▶ _Work instructions_
Each of the following records is to be printed verbatim.

▶ _Listed records_
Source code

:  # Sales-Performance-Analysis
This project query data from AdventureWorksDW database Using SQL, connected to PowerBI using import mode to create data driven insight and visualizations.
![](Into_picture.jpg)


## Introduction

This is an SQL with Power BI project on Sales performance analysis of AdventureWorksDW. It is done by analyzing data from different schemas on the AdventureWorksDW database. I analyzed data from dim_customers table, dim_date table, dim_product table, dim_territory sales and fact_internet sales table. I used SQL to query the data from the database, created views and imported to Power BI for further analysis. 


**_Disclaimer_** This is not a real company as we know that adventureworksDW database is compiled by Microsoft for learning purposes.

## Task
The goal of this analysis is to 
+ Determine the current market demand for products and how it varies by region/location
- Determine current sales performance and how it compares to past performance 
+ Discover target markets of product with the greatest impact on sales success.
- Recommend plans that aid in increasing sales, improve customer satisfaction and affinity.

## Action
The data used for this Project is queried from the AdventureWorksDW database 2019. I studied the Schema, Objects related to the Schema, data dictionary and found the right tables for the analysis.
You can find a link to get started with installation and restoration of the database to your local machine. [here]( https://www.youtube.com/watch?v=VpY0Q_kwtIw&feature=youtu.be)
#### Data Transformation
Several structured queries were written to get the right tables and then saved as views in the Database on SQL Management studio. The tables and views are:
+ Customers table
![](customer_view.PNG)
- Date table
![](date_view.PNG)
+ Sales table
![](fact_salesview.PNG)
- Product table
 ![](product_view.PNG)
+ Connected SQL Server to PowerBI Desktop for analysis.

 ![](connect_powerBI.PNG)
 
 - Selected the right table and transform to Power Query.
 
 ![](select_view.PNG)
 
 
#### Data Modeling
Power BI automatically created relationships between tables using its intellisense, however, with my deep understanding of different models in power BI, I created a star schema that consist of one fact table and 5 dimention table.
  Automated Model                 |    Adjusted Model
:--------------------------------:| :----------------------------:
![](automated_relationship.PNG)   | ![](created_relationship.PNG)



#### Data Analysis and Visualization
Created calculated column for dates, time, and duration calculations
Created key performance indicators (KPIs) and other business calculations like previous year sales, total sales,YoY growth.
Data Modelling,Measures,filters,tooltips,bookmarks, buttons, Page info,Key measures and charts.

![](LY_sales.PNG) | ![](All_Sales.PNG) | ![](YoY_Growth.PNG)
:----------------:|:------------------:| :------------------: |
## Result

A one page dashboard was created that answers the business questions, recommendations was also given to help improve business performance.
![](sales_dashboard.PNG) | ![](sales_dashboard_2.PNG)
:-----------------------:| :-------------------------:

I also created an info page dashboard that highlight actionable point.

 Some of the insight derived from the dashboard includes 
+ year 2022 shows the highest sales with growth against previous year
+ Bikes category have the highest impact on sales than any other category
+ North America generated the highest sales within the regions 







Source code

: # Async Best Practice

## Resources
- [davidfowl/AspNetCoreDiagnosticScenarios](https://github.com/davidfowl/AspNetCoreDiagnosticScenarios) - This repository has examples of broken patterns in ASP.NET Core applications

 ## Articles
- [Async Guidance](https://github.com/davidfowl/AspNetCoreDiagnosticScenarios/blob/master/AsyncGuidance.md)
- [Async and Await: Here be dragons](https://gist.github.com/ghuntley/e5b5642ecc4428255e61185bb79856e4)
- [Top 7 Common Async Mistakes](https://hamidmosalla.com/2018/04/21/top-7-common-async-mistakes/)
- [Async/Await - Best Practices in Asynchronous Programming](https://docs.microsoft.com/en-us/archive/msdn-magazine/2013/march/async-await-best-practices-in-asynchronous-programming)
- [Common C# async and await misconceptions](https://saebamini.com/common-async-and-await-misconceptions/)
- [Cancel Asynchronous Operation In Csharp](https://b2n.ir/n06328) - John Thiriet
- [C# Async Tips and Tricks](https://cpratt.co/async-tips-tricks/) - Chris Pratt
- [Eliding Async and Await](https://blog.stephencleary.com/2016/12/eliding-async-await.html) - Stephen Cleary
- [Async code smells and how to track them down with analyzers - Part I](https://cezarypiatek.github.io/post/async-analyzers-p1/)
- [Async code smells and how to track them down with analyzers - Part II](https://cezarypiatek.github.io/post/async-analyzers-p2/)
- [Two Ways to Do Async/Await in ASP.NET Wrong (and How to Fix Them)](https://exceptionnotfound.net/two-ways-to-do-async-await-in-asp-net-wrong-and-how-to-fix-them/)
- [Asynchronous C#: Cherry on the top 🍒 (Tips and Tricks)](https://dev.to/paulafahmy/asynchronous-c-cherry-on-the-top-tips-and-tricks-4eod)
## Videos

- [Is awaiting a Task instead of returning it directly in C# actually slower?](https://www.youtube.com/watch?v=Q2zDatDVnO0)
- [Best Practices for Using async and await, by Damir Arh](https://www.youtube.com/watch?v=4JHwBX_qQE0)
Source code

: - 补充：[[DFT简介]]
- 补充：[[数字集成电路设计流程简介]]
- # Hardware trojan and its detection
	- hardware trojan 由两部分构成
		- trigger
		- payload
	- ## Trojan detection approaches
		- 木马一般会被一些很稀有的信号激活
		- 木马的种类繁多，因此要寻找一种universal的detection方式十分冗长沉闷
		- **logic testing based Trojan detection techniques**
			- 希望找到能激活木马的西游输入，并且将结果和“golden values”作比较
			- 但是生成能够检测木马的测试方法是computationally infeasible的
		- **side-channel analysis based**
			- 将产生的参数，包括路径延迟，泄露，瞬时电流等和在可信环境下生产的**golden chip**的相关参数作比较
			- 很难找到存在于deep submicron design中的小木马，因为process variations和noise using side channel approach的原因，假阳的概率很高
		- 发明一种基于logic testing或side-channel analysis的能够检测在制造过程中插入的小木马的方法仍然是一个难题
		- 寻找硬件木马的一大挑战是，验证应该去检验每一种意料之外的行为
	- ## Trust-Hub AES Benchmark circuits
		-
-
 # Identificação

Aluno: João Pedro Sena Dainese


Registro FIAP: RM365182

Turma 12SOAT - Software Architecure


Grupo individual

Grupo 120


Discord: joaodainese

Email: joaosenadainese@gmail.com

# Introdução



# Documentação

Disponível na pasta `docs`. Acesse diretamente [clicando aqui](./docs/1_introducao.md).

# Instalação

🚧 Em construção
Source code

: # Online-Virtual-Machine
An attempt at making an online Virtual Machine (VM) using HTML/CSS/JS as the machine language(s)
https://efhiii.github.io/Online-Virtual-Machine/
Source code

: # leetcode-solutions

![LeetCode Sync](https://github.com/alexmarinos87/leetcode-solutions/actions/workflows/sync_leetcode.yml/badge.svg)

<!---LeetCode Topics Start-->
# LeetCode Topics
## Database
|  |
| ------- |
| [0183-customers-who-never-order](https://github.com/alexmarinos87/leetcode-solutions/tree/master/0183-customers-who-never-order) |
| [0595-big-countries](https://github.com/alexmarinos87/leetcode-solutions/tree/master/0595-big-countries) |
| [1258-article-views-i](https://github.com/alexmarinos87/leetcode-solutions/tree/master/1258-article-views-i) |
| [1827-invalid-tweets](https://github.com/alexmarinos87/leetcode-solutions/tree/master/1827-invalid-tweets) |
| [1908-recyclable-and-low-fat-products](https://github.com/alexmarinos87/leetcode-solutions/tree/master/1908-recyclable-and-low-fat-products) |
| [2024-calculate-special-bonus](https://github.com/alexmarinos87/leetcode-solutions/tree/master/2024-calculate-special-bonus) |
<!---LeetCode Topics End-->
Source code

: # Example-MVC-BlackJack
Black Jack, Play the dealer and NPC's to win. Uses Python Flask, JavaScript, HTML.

▶ _Response to this exercise_
Source code

:  # Sales-Performance-Analysis
This project query data from AdventureWorksDW database Using SQL, connected to PowerBI using import mode to create data driven insight and visualizations.
![](Into_picture.jpg)


## Introduction

This is an SQL with Power BI project on Sales performance analysis of AdventureWorksDW. It is done by analyzing data from different schemas on the AdventureWorksDW database. I analyzed data from dim_customers table, dim_date table, dim_product table, dim_territory sales and fact_internet sales table. I used SQL to query the data from the database, created views and imported to Power BI for further analysis. 


**_Disclaimer_** This is not a real company as we know that adventureworksDW database is compiled by Microsoft for learning purposes.

## Task
The goal of this analysis is to 
+ Determine the current market demand for products and how it varies by region/location
- Determine current sales performance and how it compares to past performance 
+ Discover target markets of product with the greatest impact on sales success.
- Recommend plans that aid in increasing sales, improve customer satisfaction and affinity.

## Action
The data used for this Project is queried from the AdventureWorksDW database 2019. I studied the Schema, Objects related to the Schema, data dictionary and found the right tables for the analysis.
You can find a link to get started with installation and restoration of the database to your local machine. [here]( https://www.youtube.com/watch?v=VpY0Q_kwtIw&feature=youtu.be)
#### Data Transformation
Several structured queries were written to get the right tables and then saved as views in the Database on SQL Management studio. The tables and views are:
+ Customers table
![](customer_view.PNG)
- Date table
![](date_view.PNG)
+ Sales table
![](fact_salesview.PNG)
- Product table
 ![](product_view.PNG)
+ Connected SQL Server to PowerBI Desktop for analysis.

 ![](connect_powerBI.PNG)
 
 - Selected the right table and transform to Power Query.
 
 ![](select_view.PNG)
 
 
#### Data Modeling
Power BI automatically created relationships between tables using its intellisense, however, with my deep understanding of different models in power BI, I created a star schema that consist of one fact table and 5 dimention table.
  Automated Model                 |    Adjusted Model
:--------------------------------:| :----------------------------:
![](automated_relationship.PNG)   | ![](created_relationship.PNG)



#### Data Analysis and Visualization
Created calculated column for dates, time, and duration calculations
Created key performance indicators (KPIs) and other business calculations like previous year sales, total sales,YoY growth.
Data Modelling,Measures,filters,tooltips,bookmarks, buttons, Page info,Key measures and charts.

![](LY_sales.PNG) | ![](All_Sales.PNG) | ![](YoY_Growth.PNG)
:----------------:|:------------------:| :------------------: |
## Result

A one page dashboard was created that answers the business questions, recommendations was also given to help improve business performance.
![](sales_dashboard.PNG) | ![](sales_dashboard_2.PNG)
:-----------------------:| :-------------------------:

I also created an info page dashboard that highlight actionable point.

 Some of the insight derived from the dashboard includes 
+ year 2022 shows the highest sales with growth against previous year
+ Bikes category have the highest impact on sales than any other category
+ North America generated the highest sales within the regions 







Source code

: # Async Best Practice

## Resources
- [davidfowl/AspNetCoreDiagnosticScenarios](https://github.com/davidfowl/AspNetCoreDiagnosticScenarios) - This repository has examples of broken patterns in ASP.NET Core applications

 ## Articles
- [Async Guidance](https://github.com/davidfowl/AspNetCoreDiagnosticScenarios/blob/master/AsyncGuidance.md)
- [Async and Await: Here be dragons](https://gist.github.com/ghuntley/e5b5642ecc4428255e61185bb79856e4)
- [Top 7 Common Async Mistakes](https://hamidmosalla.com/2018/04/21/top-7-common-async-mistakes/)
- [Async/Await - Best Practices in Asynchronous Programming](https://docs.microsoft.com/en-us/archive/msdn-magazine/2013/march/async-await-best-practices-in-asynchronous-programming)
- [Common C# async and await misconceptions](https://saebamini.com/common-async-and-await-misconceptions/)
- [Cancel Asynchronous Operation In Csharp](https://b2n.ir/n06328) - John Thiriet
- [C# Async Tips and Tricks](https://cpratt.co/async-tips-tricks/) - Chris Pratt
- [Eliding Async and Await](https://blog.stephencleary.com/2016/12/eliding-async-await.html) - Stephen Cleary
- [Async code smells and how to track them down with analyzers - Part I](https://cezarypiatek.github.io/post/async-analyzers-p1/)
- [Async code smells and how to track them down with analyzers - Part II](https://cezarypiatek.github.io/post/async-analyzers-p2/)
- [Two Ways to Do Async/Await in ASP.NET Wrong (and How to Fix Them)](https://exceptionnotfound.net/two-ways-to-do-async-await-in-asp-net-wrong-and-how-to-fix-them/)
- [Asynchronous C#: Cherry on the top 🍒 (Tips and Tricks)](https://dev.to/paulafahmy/asynchronous-c-cherry-on-the-top-tips-and-tricks-4eod)
## Videos

- [Is awaiting a Task instead of returning it directly in C# actually slower?](https://www.youtube.com/watch?v=Q2zDatDVnO0)
- [Best Practices for Using async and await, by Damir Arh](https://www.youtube.com/watch?v=4JHwBX_qQE0)
Source code

: - 补充：[[DFT简介]]
- 补充：[[数字集成电路设计流程简介]]
- # Hardware trojan and its detection
	- hardware trojan 由两部分构成
		- trigger
		- payload
	- ## Trojan detection approaches
		- 木马一般会被一些很稀有的信号激活
		- 木马的种类繁多，因此要寻找一种universal的detection方式十分冗长沉闷
		- **logic testing based Trojan detection techniques**
			- 希望找到能激活木马的西游输入，并且将结果和“golden values”作比较
			- 但是生成能够检测木马的测试方法是computationally infeasible的
		- **side-channel analysis based**
			- 将产生的参数，包括路径延迟，泄露，瞬时电流等和在可信环境下生产的**golden chip**的相关参数作比较
			- 很难找到存在于deep submicron design中的小木马，因为process variations和noise using side channel approach的原因，假阳的概率很高
		- 发明一种基于logic testing或side-channel analysis的能够检测在制造过程中插入的小木马的方法仍然是一个难题
		- 寻找硬件木马的一大挑战是，验证应该去检验每一种意料之外的行为
	- ## Trust-Hub AES Benchmark circuits
		-
-
 # Identificação

Aluno: João Pedro Sena Dainese


Registro FIAP: RM365182

Turma 12SOAT - Software Architecure


Grupo individual

Grupo 120


Discord: joaodainese

Email: joaosenadainese@gmail.com

# Introdução



# Documentação

Disponível na pasta `docs`. Acesse diretamente [clicando aqui](./docs/1_introducao.md).

# Instalação

🚧 Em construção
Source code

: # Online-Virtual-Machine
An attempt at making an online Virtual Machine (VM) using HTML/CSS/JS as the machine language(s)
https://efhiii.github.io/Online-Virtual-Machine/
Source code

: # leetcode-solutions

![LeetCode Sync](https://github.com/alexmarinos87/leetcode-solutions/actions/workflows/sync_leetcode.yml/badge.svg)

<!---LeetCode Topics Start-->
# LeetCode Topics
## Database
|  |
| ------- |
| [0183-customers-who-never-order](https://github.com/alexmarinos87/leetcode-solutions/tree/master/0183-customers-who-never-order) |
| [0595-big-countries](https://github.com/alexmarinos87/leetcode-solutions/tree/master/0595-big-countries) |
| [1258-article-views-i](https://github.com/alexmarinos87/leetcode-solutions/tree/master/1258-article-views-i) |
| [1827-invalid-tweets](https://github.com/alexmarinos87/leetcode-solutions/tree/master/1827-invalid-tweets) |
| [1908-recyclable-and-low-fat-products](https://github.com/alexmarinos87/leetcode-solutions/tree/master/1908-recyclable-and-low-fat-products) |
| [2024-calculate-special-bonus](https://github.com/alexmarinos87/leetcode-solutions/tree/master/2024-calculate-special-bonus) |
<!---LeetCode Topics End-->
Source code

: # Example-MVC-BlackJack
Black Jack, Play the dealer and NPC's to win. Uses Python Flask, JavaScript, HTML.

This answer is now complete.